### Prompt
Check every line of the entries for "Leggieri", and copy the lines that hold it.

-------------------------

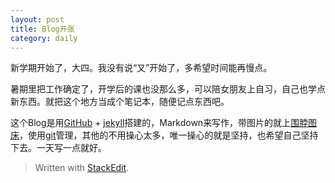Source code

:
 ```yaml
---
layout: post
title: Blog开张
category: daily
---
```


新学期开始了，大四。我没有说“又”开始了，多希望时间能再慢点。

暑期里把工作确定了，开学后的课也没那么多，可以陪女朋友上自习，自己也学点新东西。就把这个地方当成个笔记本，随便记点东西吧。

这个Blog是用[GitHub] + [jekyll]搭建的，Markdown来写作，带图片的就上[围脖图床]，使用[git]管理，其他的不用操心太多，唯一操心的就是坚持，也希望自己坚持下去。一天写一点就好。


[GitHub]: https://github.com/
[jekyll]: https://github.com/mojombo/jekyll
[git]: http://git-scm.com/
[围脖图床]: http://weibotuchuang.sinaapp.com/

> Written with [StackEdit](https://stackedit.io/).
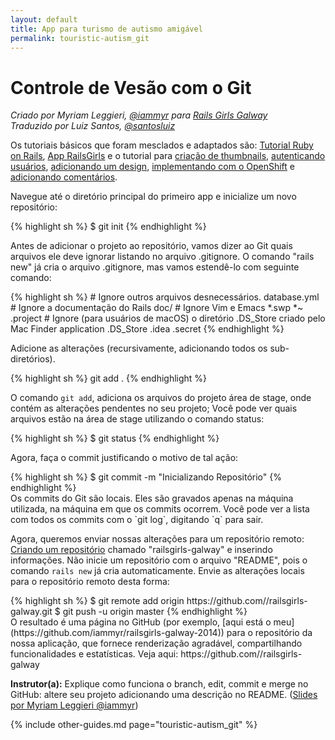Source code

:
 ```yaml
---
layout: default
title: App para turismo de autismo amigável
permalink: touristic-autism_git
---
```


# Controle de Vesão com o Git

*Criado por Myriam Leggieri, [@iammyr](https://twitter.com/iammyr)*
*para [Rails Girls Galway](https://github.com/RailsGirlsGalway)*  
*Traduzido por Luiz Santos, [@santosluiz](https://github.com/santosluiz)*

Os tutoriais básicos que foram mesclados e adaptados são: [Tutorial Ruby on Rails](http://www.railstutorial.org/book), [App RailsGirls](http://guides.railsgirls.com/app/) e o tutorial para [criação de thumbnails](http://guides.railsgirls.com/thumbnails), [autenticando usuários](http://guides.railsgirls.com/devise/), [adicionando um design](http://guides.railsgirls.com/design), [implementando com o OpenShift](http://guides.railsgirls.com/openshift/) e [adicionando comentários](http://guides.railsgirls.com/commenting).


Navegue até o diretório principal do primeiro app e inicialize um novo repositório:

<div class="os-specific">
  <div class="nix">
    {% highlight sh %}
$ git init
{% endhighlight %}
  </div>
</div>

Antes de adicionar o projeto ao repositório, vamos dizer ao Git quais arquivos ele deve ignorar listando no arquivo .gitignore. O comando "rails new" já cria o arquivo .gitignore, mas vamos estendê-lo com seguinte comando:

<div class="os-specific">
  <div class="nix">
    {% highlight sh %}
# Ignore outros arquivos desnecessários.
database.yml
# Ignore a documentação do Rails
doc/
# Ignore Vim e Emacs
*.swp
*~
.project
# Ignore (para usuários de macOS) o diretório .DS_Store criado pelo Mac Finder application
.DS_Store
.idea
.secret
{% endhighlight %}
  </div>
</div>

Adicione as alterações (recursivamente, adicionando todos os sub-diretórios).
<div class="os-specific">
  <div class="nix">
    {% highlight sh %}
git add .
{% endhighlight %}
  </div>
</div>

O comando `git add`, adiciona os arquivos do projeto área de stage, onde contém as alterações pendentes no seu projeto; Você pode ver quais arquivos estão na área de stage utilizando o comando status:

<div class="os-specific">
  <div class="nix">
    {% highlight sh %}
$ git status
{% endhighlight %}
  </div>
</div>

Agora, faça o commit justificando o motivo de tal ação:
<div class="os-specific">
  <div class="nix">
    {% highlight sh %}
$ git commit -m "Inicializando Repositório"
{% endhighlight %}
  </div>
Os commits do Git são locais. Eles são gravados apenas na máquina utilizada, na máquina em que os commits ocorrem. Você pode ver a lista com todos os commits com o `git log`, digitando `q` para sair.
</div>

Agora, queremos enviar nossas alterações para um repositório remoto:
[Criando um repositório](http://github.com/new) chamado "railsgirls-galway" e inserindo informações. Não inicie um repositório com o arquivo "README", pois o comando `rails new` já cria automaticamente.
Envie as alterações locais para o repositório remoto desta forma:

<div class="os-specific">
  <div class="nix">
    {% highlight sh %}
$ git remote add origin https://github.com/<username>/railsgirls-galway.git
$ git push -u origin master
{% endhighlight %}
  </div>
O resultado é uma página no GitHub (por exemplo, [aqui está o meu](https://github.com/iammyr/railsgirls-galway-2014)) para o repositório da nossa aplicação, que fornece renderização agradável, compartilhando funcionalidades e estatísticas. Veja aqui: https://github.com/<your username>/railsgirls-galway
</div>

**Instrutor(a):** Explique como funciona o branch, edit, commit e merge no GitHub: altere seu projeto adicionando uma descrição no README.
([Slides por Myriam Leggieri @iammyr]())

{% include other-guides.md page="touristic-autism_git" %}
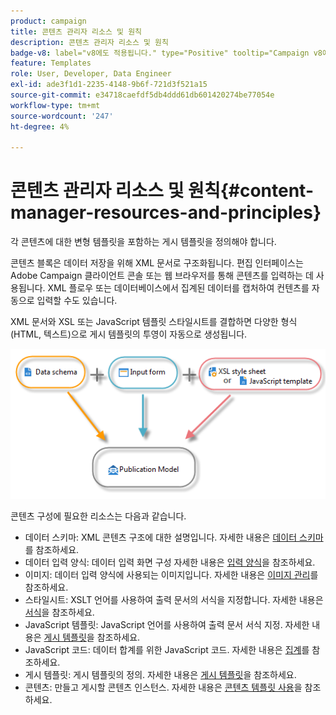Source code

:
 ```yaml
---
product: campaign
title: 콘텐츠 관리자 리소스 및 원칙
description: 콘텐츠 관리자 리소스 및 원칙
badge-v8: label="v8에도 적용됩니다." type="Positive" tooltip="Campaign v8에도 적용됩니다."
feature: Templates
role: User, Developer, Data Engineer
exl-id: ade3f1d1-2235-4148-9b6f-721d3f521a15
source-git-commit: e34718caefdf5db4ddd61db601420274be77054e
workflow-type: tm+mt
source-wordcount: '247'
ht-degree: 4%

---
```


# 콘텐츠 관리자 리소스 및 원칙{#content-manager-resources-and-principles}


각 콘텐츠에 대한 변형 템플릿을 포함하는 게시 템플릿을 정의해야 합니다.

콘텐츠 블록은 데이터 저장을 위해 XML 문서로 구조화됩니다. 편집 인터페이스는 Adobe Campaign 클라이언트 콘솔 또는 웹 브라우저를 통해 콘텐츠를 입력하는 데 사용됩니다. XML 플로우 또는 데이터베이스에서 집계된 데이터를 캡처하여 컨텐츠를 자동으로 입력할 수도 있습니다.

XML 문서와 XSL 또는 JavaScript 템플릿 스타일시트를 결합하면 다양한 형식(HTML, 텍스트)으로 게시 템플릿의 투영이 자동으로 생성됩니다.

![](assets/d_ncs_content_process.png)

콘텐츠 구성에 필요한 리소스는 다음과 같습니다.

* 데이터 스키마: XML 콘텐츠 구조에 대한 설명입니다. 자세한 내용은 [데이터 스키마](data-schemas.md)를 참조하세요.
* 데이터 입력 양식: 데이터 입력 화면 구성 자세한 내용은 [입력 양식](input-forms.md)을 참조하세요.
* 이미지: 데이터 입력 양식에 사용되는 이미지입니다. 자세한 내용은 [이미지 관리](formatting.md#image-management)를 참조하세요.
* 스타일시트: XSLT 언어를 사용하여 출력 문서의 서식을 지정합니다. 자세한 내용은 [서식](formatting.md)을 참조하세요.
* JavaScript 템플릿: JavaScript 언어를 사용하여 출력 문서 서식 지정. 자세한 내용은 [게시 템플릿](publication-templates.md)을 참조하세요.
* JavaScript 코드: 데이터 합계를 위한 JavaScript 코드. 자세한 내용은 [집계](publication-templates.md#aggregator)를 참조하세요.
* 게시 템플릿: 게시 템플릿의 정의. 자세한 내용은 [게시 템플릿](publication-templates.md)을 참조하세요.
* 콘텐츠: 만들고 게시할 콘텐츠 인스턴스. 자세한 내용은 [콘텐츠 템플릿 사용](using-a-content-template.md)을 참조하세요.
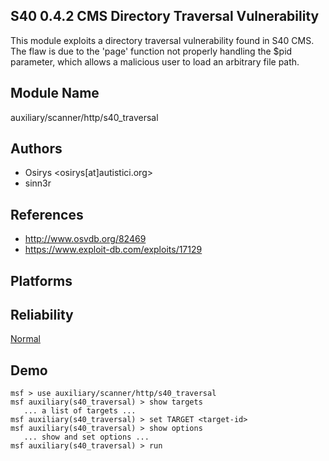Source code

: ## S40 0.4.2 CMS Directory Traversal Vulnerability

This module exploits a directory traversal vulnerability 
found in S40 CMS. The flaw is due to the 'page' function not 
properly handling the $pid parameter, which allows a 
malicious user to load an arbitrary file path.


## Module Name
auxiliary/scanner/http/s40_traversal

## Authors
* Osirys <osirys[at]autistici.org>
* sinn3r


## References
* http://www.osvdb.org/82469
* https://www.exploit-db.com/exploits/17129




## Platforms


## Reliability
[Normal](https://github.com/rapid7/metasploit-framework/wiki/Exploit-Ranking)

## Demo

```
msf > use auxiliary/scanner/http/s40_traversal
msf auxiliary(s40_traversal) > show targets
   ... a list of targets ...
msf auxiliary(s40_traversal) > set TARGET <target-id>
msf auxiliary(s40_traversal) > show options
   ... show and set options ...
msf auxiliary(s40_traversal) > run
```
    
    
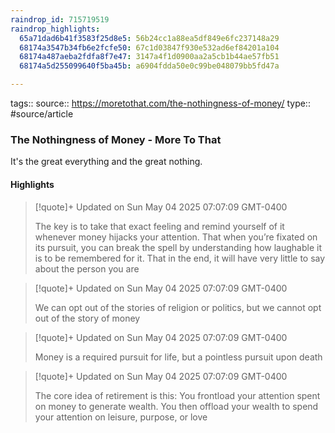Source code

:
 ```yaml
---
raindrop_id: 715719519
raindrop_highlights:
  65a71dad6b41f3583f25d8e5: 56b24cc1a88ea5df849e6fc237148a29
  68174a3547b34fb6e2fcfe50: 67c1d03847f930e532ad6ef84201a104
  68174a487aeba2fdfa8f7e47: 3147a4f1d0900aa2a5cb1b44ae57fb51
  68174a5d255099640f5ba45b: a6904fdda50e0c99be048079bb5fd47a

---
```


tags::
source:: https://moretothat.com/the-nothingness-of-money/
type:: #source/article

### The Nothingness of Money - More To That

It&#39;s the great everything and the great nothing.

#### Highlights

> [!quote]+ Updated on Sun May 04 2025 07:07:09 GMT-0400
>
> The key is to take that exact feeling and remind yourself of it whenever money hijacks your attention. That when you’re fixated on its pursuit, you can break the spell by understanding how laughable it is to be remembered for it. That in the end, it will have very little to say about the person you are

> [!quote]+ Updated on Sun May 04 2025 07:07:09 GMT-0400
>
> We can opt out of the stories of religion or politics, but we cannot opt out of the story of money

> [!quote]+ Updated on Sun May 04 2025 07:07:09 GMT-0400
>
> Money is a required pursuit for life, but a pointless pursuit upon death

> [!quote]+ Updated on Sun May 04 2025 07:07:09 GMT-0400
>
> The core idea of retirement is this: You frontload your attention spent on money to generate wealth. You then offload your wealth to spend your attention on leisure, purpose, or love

-------------------------

### Solution for this task
*Criado por Myriam Leggieri, [@iammyr](https://twitter.com/iammyr)*
([Slides por Myriam Leggieri @iammyr]())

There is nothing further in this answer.